> Directions
Every line in the records below between the one holding "Dışında [kaydırma veritabanı" and the one holding "bağlantı özelliği inceleniyor", inclusive, is to be set down exactly; all other lines are to be left out.
Provided data Block Start
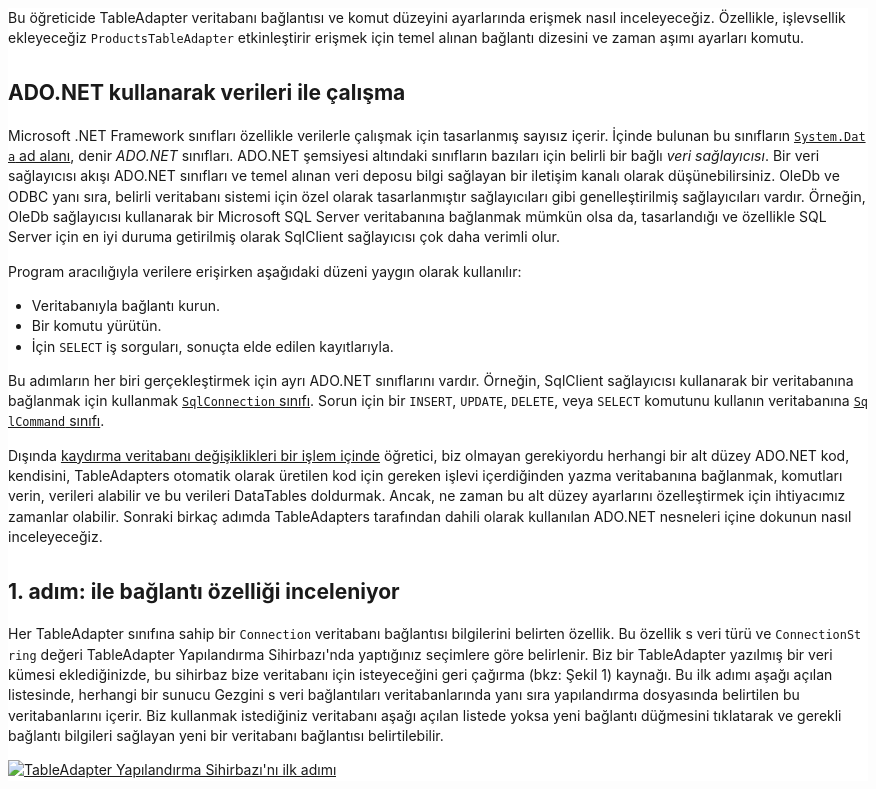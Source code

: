Bu öğreticide TableAdapter veritabanı bağlantısı ve komut düzeyini ayarlarında erişmek nasıl inceleyeceğiz. Özellikle, işlevsellik ekleyeceğiz `ProductsTableAdapter` etkinleştirir erişmek için temel alınan bağlantı dizesini ve zaman aşımı ayarları komutu.

## <a name="working-with-data-using-adonet"></a>ADO.NET kullanarak verileri ile çalışma

Microsoft .NET Framework sınıfları özellikle verilerle çalışmak için tasarlanmış sayısız içerir. İçinde bulunan bu sınıfların [ `System.Data` ad alanı](https://msdn.microsoft.com/en-us/library/system.data.aspx), denir *ADO.NET* sınıfları. ADO.NET şemsiyesi altındaki sınıfların bazıları için belirli bir bağlı *veri sağlayıcısı*. Bir veri sağlayıcısı akışı ADO.NET sınıfları ve temel alınan veri deposu bilgi sağlayan bir iletişim kanalı olarak düşünebilirsiniz. OleDb ve ODBC yanı sıra, belirli veritabanı sistemi için özel olarak tasarlanmıştır sağlayıcıları gibi genelleştirilmiş sağlayıcıları vardır. Örneğin, OleDb sağlayıcısı kullanarak bir Microsoft SQL Server veritabanına bağlanmak mümkün olsa da, tasarlandığı ve özellikle SQL Server için en iyi duruma getirilmiş olarak SqlClient sağlayıcısı çok daha verimli olur.

Program aracılığıyla verilere erişirken aşağıdaki düzeni yaygın olarak kullanılır:

- Veritabanıyla bağlantı kurun.
- Bir komutu yürütün.
- İçin `SELECT` iş sorguları, sonuçta elde edilen kayıtlarıyla.

Bu adımların her biri gerçekleştirmek için ayrı ADO.NET sınıflarını vardır. Örneğin, SqlClient sağlayıcısı kullanarak bir veritabanına bağlanmak için kullanmak [ `SqlConnection` sınıfı](https://msdn.microsoft.com/en-us/library/system.data.sqlclient.sqlconnection(VS.80).aspx). Sorun için bir `INSERT`, `UPDATE`, `DELETE`, veya `SELECT` komutunu kullanın veritabanına [ `SqlCommand` sınıfı](https://msdn.microsoft.com/en-us/library/system.data.sqlclient.sqlcommand.aspx).

Dışında [kaydırma veritabanı değişiklikleri bir işlem içinde](../working-with-batched-data/wrapping-database-modifications-within-a-transaction-cs.md) öğretici, biz olmayan gerekiyordu herhangi bir alt düzey ADO.NET kod, kendisini, TableAdapters otomatik olarak üretilen kod için gereken işlevi içerdiğinden yazma veritabanına bağlanmak, komutları verin, verileri alabilir ve bu verileri DataTables doldurmak. Ancak, ne zaman bu alt düzey ayarlarını özelleştirmek için ihtiyacımız zamanlar olabilir. Sonraki birkaç adımda TableAdapters tarafından dahili olarak kullanılan ADO.NET nesneleri içine dokunun nasıl inceleyeceğiz.

## <a name="step-1-examining-with-the-connection-property"></a>1. adım: ile bağlantı özelliği inceleniyor

Her TableAdapter sınıfına sahip bir `Connection` veritabanı bağlantısı bilgilerini belirten özellik. Bu özellik s veri türü ve `ConnectionString` değeri TableAdapter Yapılandırma Sihirbazı'nda yaptığınız seçimlere göre belirlenir. Biz bir TableAdapter yazılmış bir veri kümesi eklediğinizde, bu sihirbaz bize veritabanı için isteyeceğini geri çağırma (bkz: Şekil 1) kaynağı. Bu ilk adımı aşağı açılan listesinde, herhangi bir sunucu Gezgini s veri bağlantıları veritabanlarında yanı sıra yapılandırma dosyasında belirtilen bu veritabanlarını içerir. Biz kullanmak istediğiniz veritabanı aşağı açılan listede yoksa yeni bağlantı düğmesini tıklatarak ve gerekli bağlantı bilgileri sağlayan yeni bir veritabanı bağlantısı belirtilebilir.


[![TableAdapter Yapılandırma Sihirbazı'nı ilk adımı](configuring-the-data-access-layer-s-connection-and-command-level-settings-cs/_static/image2.png)](configuring-the-data-access-layer-s-connection-and-command-level-settings-cs/_static/image1.png)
Provided data Block End
> Expected output
Dışında [kaydırma veritabanı değişiklikleri bir işlem içinde](../working-with-batched-data/wrapping-database-modifications-within-a-transaction-cs.md) öğretici, biz olmayan gerekiyordu herhangi bir alt düzey ADO.NET kod, kendisini, TableAdapters otomatik olarak üretilen kod için gereken işlevi içerdiğinden yazma veritabanına bağlanmak, komutları verin, verileri alabilir ve bu verileri DataTables doldurmak. Ancak, ne zaman bu alt düzey ayarlarını özelleştirmek için ihtiyacımız zamanlar olabilir. Sonraki birkaç adımda TableAdapters tarafından dahili olarak kullanılan ADO.NET nesneleri içine dokunun nasıl inceleyeceğiz.

## <a name="step-1-examining-with-the-connection-property"></a>1. adım: ile bağlantı özelliği inceleniyor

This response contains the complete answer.